Libres, vivos o muertos
Llegado el momento de la última osadía no te dejan conservar la dignidad –tu último tesoro– para tranquilizar la conciencia cobarde de otros


Estaba ya lanzada a elaborar una diatriba sobre la cara de ‘¿y yo qué hago aquí?’ que adivino en el retrato oficial de Melania Trump, perdida y transmutada en ectoplasma fuera de su tower neoyorquina, cuando se cruzó en mi camino digital otro rostro más humano y cotidiano.
Nadie escapa de sentir su aliento si se tiene algo de suerte. Solo se libra a quien le alcanza por sorpresa. Antes de experimentar en carne propia, o tan cercana que lacera, que un día pasas de disfrutar de una ducha a sentir vergüenza cuando alguien debe enjabonar tu cuerpo derrotado. Antes de no poder disponer dónde y cuándo leer, comer o pasear porque callas mucho para molestar poco. Antes de que abrir esperanzado los ojos a un nuevo día se convierta en súplica de que mejor no porque la mala vida duele demasiado.

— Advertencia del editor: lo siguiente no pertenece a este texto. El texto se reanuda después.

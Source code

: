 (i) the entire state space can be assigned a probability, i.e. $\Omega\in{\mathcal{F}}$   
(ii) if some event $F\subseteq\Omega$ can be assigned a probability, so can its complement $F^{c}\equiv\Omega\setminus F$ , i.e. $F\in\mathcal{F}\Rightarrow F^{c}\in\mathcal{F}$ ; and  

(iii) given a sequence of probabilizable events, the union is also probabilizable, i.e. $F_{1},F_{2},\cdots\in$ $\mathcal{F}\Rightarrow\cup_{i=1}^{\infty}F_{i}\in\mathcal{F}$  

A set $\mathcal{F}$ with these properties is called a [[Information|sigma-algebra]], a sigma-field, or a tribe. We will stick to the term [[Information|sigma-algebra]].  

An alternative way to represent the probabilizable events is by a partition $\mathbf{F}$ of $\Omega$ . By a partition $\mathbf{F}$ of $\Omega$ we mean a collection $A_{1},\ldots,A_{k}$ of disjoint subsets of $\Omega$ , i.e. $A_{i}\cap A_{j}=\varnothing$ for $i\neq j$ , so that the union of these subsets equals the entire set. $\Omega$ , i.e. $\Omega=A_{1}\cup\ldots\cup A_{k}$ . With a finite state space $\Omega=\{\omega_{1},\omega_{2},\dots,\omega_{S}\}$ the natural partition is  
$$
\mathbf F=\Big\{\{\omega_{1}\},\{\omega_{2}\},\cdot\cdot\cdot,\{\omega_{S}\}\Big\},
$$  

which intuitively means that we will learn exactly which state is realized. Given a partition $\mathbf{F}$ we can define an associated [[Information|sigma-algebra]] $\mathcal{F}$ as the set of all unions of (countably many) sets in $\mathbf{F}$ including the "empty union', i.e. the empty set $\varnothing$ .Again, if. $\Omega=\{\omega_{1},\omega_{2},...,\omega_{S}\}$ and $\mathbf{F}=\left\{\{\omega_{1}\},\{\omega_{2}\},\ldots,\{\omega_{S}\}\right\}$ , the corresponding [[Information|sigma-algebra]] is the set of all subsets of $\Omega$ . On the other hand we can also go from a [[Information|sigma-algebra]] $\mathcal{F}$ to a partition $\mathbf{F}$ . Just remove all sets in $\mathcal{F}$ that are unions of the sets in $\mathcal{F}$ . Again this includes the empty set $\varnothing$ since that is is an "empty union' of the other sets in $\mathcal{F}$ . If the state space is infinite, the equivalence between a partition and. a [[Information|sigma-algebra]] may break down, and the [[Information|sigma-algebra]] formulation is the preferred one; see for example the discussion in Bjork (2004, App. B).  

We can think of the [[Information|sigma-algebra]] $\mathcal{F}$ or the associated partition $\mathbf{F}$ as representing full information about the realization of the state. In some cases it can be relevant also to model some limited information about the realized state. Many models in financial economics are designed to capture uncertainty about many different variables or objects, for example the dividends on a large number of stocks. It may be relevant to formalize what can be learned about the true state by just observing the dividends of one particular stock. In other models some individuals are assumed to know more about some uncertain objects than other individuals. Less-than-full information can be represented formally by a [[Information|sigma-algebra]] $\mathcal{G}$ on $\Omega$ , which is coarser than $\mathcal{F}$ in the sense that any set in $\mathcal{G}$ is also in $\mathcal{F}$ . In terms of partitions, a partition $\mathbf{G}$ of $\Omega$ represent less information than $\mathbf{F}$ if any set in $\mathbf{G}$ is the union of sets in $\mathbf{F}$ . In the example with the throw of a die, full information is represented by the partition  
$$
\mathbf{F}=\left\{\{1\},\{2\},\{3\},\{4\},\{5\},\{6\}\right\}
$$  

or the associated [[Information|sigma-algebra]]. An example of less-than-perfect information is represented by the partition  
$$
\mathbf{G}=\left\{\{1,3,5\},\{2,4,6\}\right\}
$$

En un pasado lejano pero que recuerdas perfectamente, resolviste arriesgar y cambiar de trabajo. Elegiste compañero. Tener hijos o no. La casa que podías pagar. Dónde tomar el sol. Votar blanco o negro. Coche o bicicleta. Seguir las normas o pasar al lado oscuro. Whisky o gin-tonic. Pollo o pescado. Decisiones cruciales e insignificantes. Pero tuyas. Y ahora no entiendes nada. Porque llegado el momento de la última osadía no te dejan conservar la dignidad —tu último tesoro— para tranquilizar la conciencia cobarde de otros. Gracias José Antonio Arrabal, Andrea Lago, José Luis Sagüés, Ramón Sampedro y tantos más. Por pelear la libertad de morir de frente para que otros puedan hacerlo mañana con más decoro y más acompañados.